Cesare Questa (1934-2016) was an Italian classicist particularly known for his studies of the metres of the Roman playwrights Plautus and Terence. His researches over many years were summed up in his major work La Metrica di Plauto e Terenzio published in Urbino in 2007.

Questa was born in Milan, the son of Angelo Questa, an orchestra conductor, and Ada Filippini, a mezzosoprano singer.

He initially studied in Rome, at the Facoltà di Lettere della Sapienza, under the teacher Ettore Paratore. His earliest work was a thesis on the historian Tacitus.
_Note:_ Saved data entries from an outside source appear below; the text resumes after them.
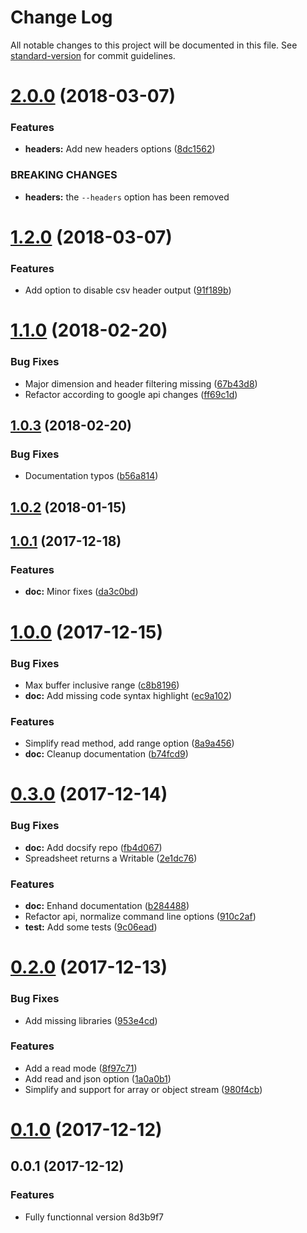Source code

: # Change Log

All notable changes to this project will be documented in this file. See [standard-version](https://github.com/conventional-changelog/standard-version) for commit guidelines.

<a name="2.0.0"></a>
# [2.0.0](https://github.com/nodys/spreadstream/compare/v1.2.0...v2.0.0) (2018-03-07)


### Features

* **headers:** Add new headers options ([8dc1562](https://github.com/nodys/spreadstream/commit/8dc1562))


### BREAKING CHANGES

* **headers:** the `--headers` option has been removed



<a name="1.2.0"></a>
# [1.2.0](https://github.com/nodys/spreadstream/compare/v1.1.0...v1.2.0) (2018-03-07)


### Features

* Add option to disable csv header output ([91f189b](https://github.com/nodys/spreadstream/commit/91f189b))



<a name="1.1.0"></a>
# [1.1.0](https://github.com/nodys/spreadstream/compare/v1.0.3...v1.1.0) (2018-02-20)


### Bug Fixes

* Major dimension and header filtering missing ([67b43d8](https://github.com/nodys/spreadstream/commit/67b43d8))
* Refactor according to google api changes ([ff69c1d](https://github.com/nodys/spreadstream/commit/ff69c1d))



<a name="1.0.3"></a>
## [1.0.3](https://github.com/nodys/spreadstream/compare/v1.0.2...v1.0.3) (2018-02-20)


### Bug Fixes

* Documentation typos ([b56a814](https://github.com/nodys/spreadstream/commit/b56a814))



<a name="1.0.2"></a>
## [1.0.2](https://github.com/nodys/spreadstream/compare/v1.0.1...v1.0.2) (2018-01-15)



<a name="1.0.1"></a>
## [1.0.1](https://github.com/nodys/spreadstream/compare/v1.0.0...v1.0.1) (2017-12-18)


### Features

* **doc:** Minor fixes ([da3c0bd](https://github.com/nodys/spreadstream/commit/da3c0bd))



<a name="1.0.0"></a>
# [1.0.0](https://github.com/nodys/spreadstream/compare/v0.3.0...v1.0.0) (2017-12-15)


### Bug Fixes

* Max buffer inclusive range ([c8b8196](https://github.com/nodys/spreadstream/commit/c8b8196))
* **doc:** Add missing code syntax highlight ([ec9a102](https://github.com/nodys/spreadstream/commit/ec9a102))


### Features

* Simplify read method, add range option ([8a9a456](https://github.com/nodys/spreadstream/commit/8a9a456))
* **doc:** Cleanup documentation ([b74fcd9](https://github.com/nodys/spreadstream/commit/b74fcd9))



<a name="0.3.0"></a>
# [0.3.0](https://github.com/nodys/spreadstream/compare/v0.2.0...v0.3.0) (2017-12-14)


### Bug Fixes

* **doc:** Add docsify repo ([fb4d067](https://github.com/nodys/spreadstream/commit/fb4d067))
* Spreadsheet returns a Writable ([2e1dc76](https://github.com/nodys/spreadstream/commit/2e1dc76))


### Features

* **doc:** Enhand documentation ([b284488](https://github.com/nodys/spreadstream/commit/b284488))
* Refactor api, normalize command line options ([910c2af](https://github.com/nodys/spreadstream/commit/910c2af))
* **test:** Add some tests ([9c06ead](https://github.com/nodys/spreadstream/commit/9c06ead))



<a name="0.2.0"></a>
# [0.2.0](https://github.com/nodys/spreadstream/compare/v0.1.0...v0.2.0) (2017-12-13)


### Bug Fixes

* Add missing libraries ([953e4cd](https://github.com/nodys/spreadstream/commit/953e4cd))


### Features

* Add a read mode ([8f97c71](https://github.com/nodys/spreadstream/commit/8f97c71))
* Add read and json option ([1a0a0b1](https://github.com/nodys/spreadstream/commit/1a0a0b1))
* Simplify and support for array or object stream ([980f4cb](https://github.com/nodys/spreadstream/commit/980f4cb))



<a name="0.1.0"></a>
# [0.1.0](https://github.com/nodys/spreadstream/compare/v0.0.1...v0.1.0) (2017-12-12)



<a name="0.0.1"></a>
## 0.0.1 (2017-12-12)


### Features

* Fully functionnal version 8d3b9f7
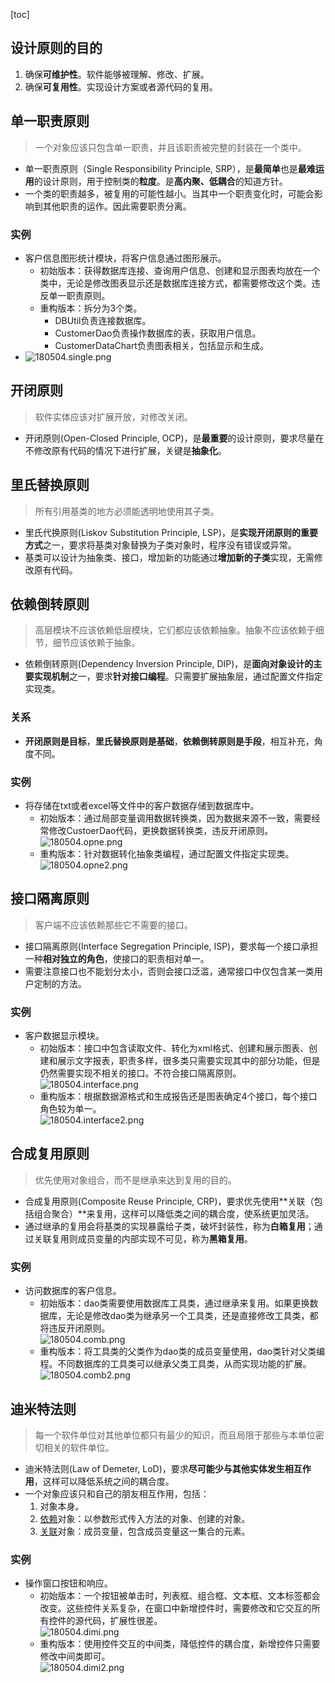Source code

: [toc]
## 设计原则的目的 ##
1. 确保**可维护性**。软件能够被理解、修改、扩展。
2. 确保**可复用性**。实现设计方案或者源代码的复用。

## 单一职责原则 ##
> 一个对象应该只包含单一职责，并且该职责被完整的封装在一个类中。

- 单一职责原则（Single Responsibility Principle, SRP），是**最简单**也是**最难运用**的设计原则，用于控制类的**粒度**。是**高内聚、低耦合**的知道方针。
- 一个类的职责越多，被复用的可能性越小。当其中一个职责变化时，可能会影响到其他职责的运作。因此需要职责分离。

### 实例 ###
- 客户信息图形统计模块，将客户信息通过图形展示。
    - 初始版本：获得数据库连接、查询用户信息、创建和显示图表均放在一个类中，无论是修改图表显示还是数据库连接方式，都需要修改这个类。违反单一职责原则。
    - 重构版本：拆分为3个类。
        - DBUtil负责连接数据库。
        - CustomerDao负责操作数据库的表，获取用户信息。
        - CustomerDataChart负责图表相关，包括显示和生成。
- ![180504.single.png](https://img-blog.csdn.net/2018050413362128)

## 开闭原则 ##
> 软件实体应该对扩展开放，对修改关闭。

- 开闭原则(Open-Closed Principle, OCP)，是**最重要**的设计原则，要求尽量在不修改原有代码的情况下进行扩展，关键是**抽象化**。

## 里氏替换原则 ##
> 所有引用基类的地方必须能透明地使用其子类。

- 里氏代换原则(Liskov Substitution Principle, LSP)，是**实现开闭原则的重要方式**之一，要求将基类对象替换为子类对象时，程序没有错误或异常。
- 基类可以设计为抽象类、接口，增加新的功能通过**增加新的子类**实现，无需修改原有代码。

## 依赖倒转原则 ##
> 高层模块不应该依赖低层模块，它们都应该依赖抽象。抽象不应该依赖于细节，细节应该依赖于抽象。

- 依赖倒转原则(Dependency Inversion  Principle, DIP)，是**面向对象设计的主要实现机制**之一，要求**针对接口编程**。只需要扩展抽象层，通过配置文件指定实现类。

### 关系 ###
- **开闭原则是目标**，**里氏替换原则是基础**，**依赖倒转原则是手段**，相互补充，角度不同。

### 实例 ###
- 将存储在txt或者excel等文件中的客户数据存储到数据库中。
    - 初始版本：通过局部变量调用数据转换类，因为数据来源不一致，需要经常修改CustoerDao代码，更换数据转换类，违反开闭原则。<br>![180504.opne.png](https://img-blog.csdn.net/20180504134044862)
    - 重构版本：针对数据转化抽象类编程，通过配置文件指定实现类。<br>![180504.opne2.png](https://img-blog.csdn.net/20180504134339326)

## 接口隔离原则 ##
> 客户端不应该依赖那些它不需要的接口。

- 接口隔离原则(Interface  Segregation Principle, ISP)，要求每一个接口承担一种**相对独立的角色**，使接口的职责相对单一。
- 需要注意接口也不能划分太小，否则会接口泛滥，通常接口中仅包含某一类用户定制的方法。

### 实例 ###
- 客户数据显示模块。
    - 初始版本：接口中包含读取文件、转化为xml格式、创建和展示图表、创建和展示文字报表，职责多样，很多类只需要实现其中的部分功能，但是仍然需要实现不相关的接口。不符合接口隔离原则。<br>![180504.interface.png](https://img-blog.csdn.net/20180504134637255)
    - 重构版本：根据数据源格式和生成报告还是图表确定4个接口，每个接口角色较为单一。<br>![180504.interface2.png](https://img-blog.csdn.net/20180504134730717)

## 合成复用原则 ##
> 优先使用对象组合，而不是继承来达到复用的目的。

- 合成复用原则(Composite Reuse Principle, CRP)，要求优先使用**关联（包括组合聚合）**来复用，这样可以降低类之间的耦合度，使系统更加灵活。
- 通过继承的复用会将基类的实现暴露给子类，破坏封装性，称为**白箱复用**；通过关联复用则成员变量的内部实现不可见，称为**黑箱复用**。

### 实例 ###
- 访问数据库的客户信息。
    - 初始版本：dao类需要使用数据库工具类，通过继承来复用。如果更换数据库，无论是修改dao类为继承另一个工具类，还是直接修改工具类，都将违反开闭原则。<br>![180504.comb.png](https://img-blog.csdn.net/20180504134838309)
    - 重构版本：将工具类的父类作为dao类的成员变量使用，dao类针对父类编程。不同数据库的工具类可以继承父类工具类，从而实现功能的扩展。<br>![180504.comb2.png](https://img-blog.csdn.net/20180504135018445)

## 迪米特法则 ##
> 每一个软件单位对其他单位都只有最少的知识，而且局限于那些与本单位密切相关的软件单位。

- 迪米特法则(Law of  Demeter, LoD)，要求**尽可能少与其他实体发生相互作用**，这样可以降低系统之间的耦合度。
- 一个对象应该只和自己的朋友相互作用，包括：
    1. 对象本身。
    2. [依赖](https://blog.csdn.net/qq_40369829/article/details/80093572#依赖dependency)对象：以参数形式传入方法的对象、创建的对象。
    3. [关联](https://blog.csdn.net/qq_40369829/article/details/80093572#关联association)对象：成员变量，包含成员变量这一集合的元素。

### 实例 ###
- 操作窗口按钮和响应。
    - 初始版本：一个按钮被单击时，列表框、组合框、文本框、文本标签都会改变。这些控件关系复杂，在窗口中新增控件时，需要修改和它交互的所有控件的源代码，扩展性很差。<br>![180504.dimi.png](https://img-blog.csdn.net/20180504135234778)
    - 重构版本：使用控件交互的中间类，降低控件的耦合度，新增控件只需要修改中间类即可。<br>![180504.dimi2.png](https://img-blog.csdn.net/20180504135315390)
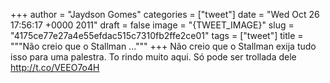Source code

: 
+++
author = "Jaydson Gomes"
categories = ["tweet"]
date = "Wed Oct 26 17:56:17 +0000 2011"
draft = false
image = "{TWEET_IMAGE}"
slug = "4175ce77e27a4e55efdac515c7310fb2ffe2ce01"
tags = ["tweet"]
title = """Não creio que o Stallman ..."""
+++
Não creio que o Stallman exija tudo isso para uma palestra. To rindo muito aqui. Só pode ser trollada dele http://t.co/VEEO7o4H
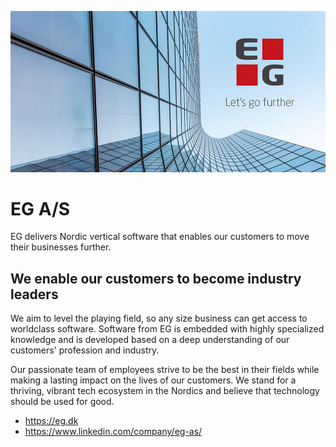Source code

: ![alt text](https://raw.githubusercontent.com/EG-A-S/.github/54aec690c8072f23122b24b76003c5b8d57e52e5/profile/eg.jpg)

# EG A/S

EG delivers Nordic vertical software that enables our customers to move their businesses further.

## We enable our customers to become industry leaders
We aim to level the playing field, so any size business can get access to worldclass software. Software from EG is embedded with highly specialized knowledge and is developed based on a deep understanding of our customers' profession and industry.

Our passionate team of employees strive to be the best in their fields while making a lasting impact on the lives of our customers. We stand for a thriving, vibrant tech ecosystem in the Nordics and believe that technology should be used for good.

* https://eg.dk
* https://www.linkedin.com/company/eg-as/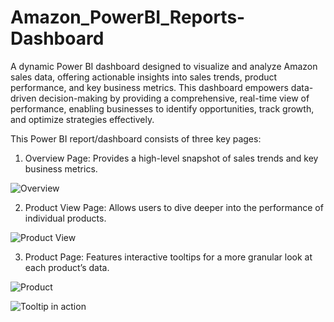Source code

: # Amazon_PowerBI_Reports-Dashboard

A dynamic Power BI dashboard designed to visualize and analyze Amazon sales data, offering actionable insights into sales trends, product performance, and key business metrics. This dashboard empowers data-driven decision-making by providing a comprehensive, real-time view of performance, enabling businesses to identify opportunities, track growth, and optimize strategies effectively.

This Power BI report/dashboard consists of three key pages:

1) Overview Page: Provides a high-level snapshot of sales trends and key business metrics.

![Overview](https://github.com/user-attachments/assets/ec6df72d-84a7-4d29-aa72-a3ff28a7e79c)

2) Product View Page: Allows users to dive deeper into the performance of individual products.

![Product View](https://github.com/user-attachments/assets/2afef8b4-5606-4fd1-8fd5-0b276fe7d01d)

3) Product Page: Features interactive tooltips for a more granular look at each product’s data.

![Product](https://github.com/user-attachments/assets/6cde1088-9693-4484-a303-34ddf7be9130)

![Tooltip in action](https://github.com/user-attachments/assets/d584c9a6-d414-4d6e-a0f1-ec027d455165)

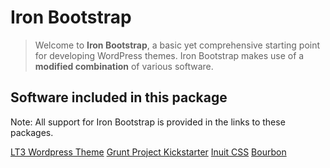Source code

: # Iron Bootstrap

> Welcome to **Iron Bootstrap**, a basic yet comprehensive starting point for developing WordPress themes. Iron Bootstrap makes use of a **modified combination** of various software.

## Software included in this package
Note: All support for Iron Bootstrap is provided in the links to these packages.

[LT3 Wordpress Theme](https://github.com/beaucharman/lt3)
[Grunt Project Kickstarter](https://github.com/beaucharman/grunt-project-kickstarter)
[Inuit CSS](http://inuitcss.com)
[Bourbon](http://bourbon.io)
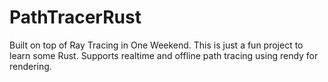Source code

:# PathTracerRust

Built on top of Ray Tracing in One Weekend. This is just a fun project to learn some Rust.
Supports realtime and offline path tracing using rendy for rendering.
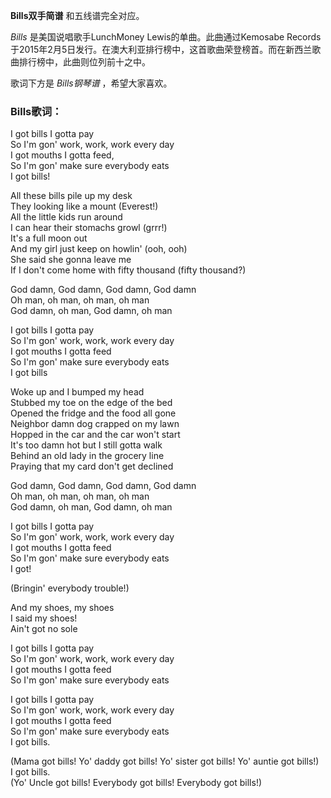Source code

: 

**Bills双手简谱** 和五线谱完全对应。

_Bills_ 是美国说唱歌手LunchMoney Lewis的单曲。此曲通过Kemosabe
Records于2015年2月5日发行。在澳大利亚排行榜中，这首歌曲荣登榜首。而在新西兰歌曲排行榜中，此曲则位列前十之中。

歌词下方是 _Bills钢琴谱_ ，希望大家喜欢。

### Bills歌词：

I got bills I gotta pay  
So I'm gon' work, work, work every day  
I got mouths I gotta feed,  
So I'm gon' make sure everybody eats  
I got bills!

All these bills pile up my desk  
They looking like a mount (Everest!)  
All the little kids run around  
I can hear their stomachs growl (grrr!)  
It's a full moon out  
And my girl just keep on howlin' (ooh, ooh)  
She said she gonna leave me  
If I don't come home with fifty thousand (fifty thousand?)

God damn, God damn, God damn, God damn  
Oh man, oh man, oh man, oh man  
God damn, oh man, God damn, oh man

I got bills I gotta pay  
So I'm gon' work, work, work every day  
I got mouths I gotta feed  
So I'm gon' make sure everybody eats  
I got bills

Woke up and I bumped my head  
Stubbed my toe on the edge of the bed  
Opened the fridge and the food all gone  
Neighbor damn dog crapped on my lawn  
Hopped in the car and the car won't start  
It's too damn hot but I still gotta walk  
Behind an old lady in the grocery line  
Praying that my card don't get declined

God damn, God damn, God damn, God damn  
Oh man, oh man, oh man, oh man  
God damn, oh man, God damn, oh man

I got bills I gotta pay  
So I'm gon' work, work, work every day  
I got mouths I gotta feed  
So I'm gon' make sure everybody eats  
I got!

(Bringin' everybody trouble!)

And my shoes, my shoes  
I said my shoes!  
Ain't got no sole

I got bills I gotta pay  
So I'm gon' work, work, work every day  
I got mouths I gotta feed  
So I'm gon' make sure everybody eats

I got bills I gotta pay  
So I'm gon' work, work, work every day  
I got mouths I gotta feed  
So I'm gon' make sure everybody eats  
I got bills.

(Mama got bills! Yo' daddy got bills! Yo' sister got bills! Yo' auntie got
bills!)  
I got bills.  
(Yo' Uncle got bills! Everybody got bills! Everybody got bills!)

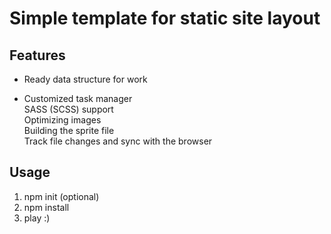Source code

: # Simple template for static site layout

## Features

+ Ready data structure for work

+ Customized task manager 
<br/>SASS (SCSS) support
<br/>Optimizing images
<br/>Building the sprite file
<br/>Track file changes and sync with the browser

## Usage

1. npm init (optional)
2. npm install
3. play :)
He moved to Urbino in 1963, where he mostly devoted his time to the study of Plautus. In 1970 he founded l’Istituto di Civiltà Antiche, which housed among other things a large collection of reproductions of manuscripts of Plautus and Terence. In 1996 he created the Centro Internazionale di Studi Plautini, which holds international conferences on Plautine studies.

In 1990 Cesare Questa was made a member of the Accademia dei Lincei, or Lincean Academy, which is the national academy of science and literature of Italy.

He died in Urbino, where at the time of his death he was Emeritus Professor of Latin at the University of Urbino.

==Works by Cesare Questa==
For a full list of the works of Cesare Questa, see: IdRef: Questa, Cesare (1934-....).

- Studi sulle fonti degli Annales di Tacito. Roma: Edizioni Dell'ateneo. (1960).
- Introduzione alla metrica di Plauto. Bologna: Patròn. (1967).
- Per la storia del testo di Plauto nell'Umanesimo. Roma : Edizioni Dell'ateneo (1968).
- Numeri Innumeri (1984).
- Parerga Plautina (1985).
- Semiramide redenta: archetipi, fonti classiche, censure antropologiche nel melodramma (1989).
- Titi Macci Plauti Cantica (1995).
- L’Aquila a Due Teste (1998).
- La Metrica di Plauto e Terenzio (2007). Urbino: Quattro Venti.
- Il nuovo volto di Plauto. (Lecture in Italian). (2010).
- "Paratore, Ettore" in Dizionario Biografico degli Italiani, Volume 81, Roma, Istituto dell'Enciclopedia Italiana (2014).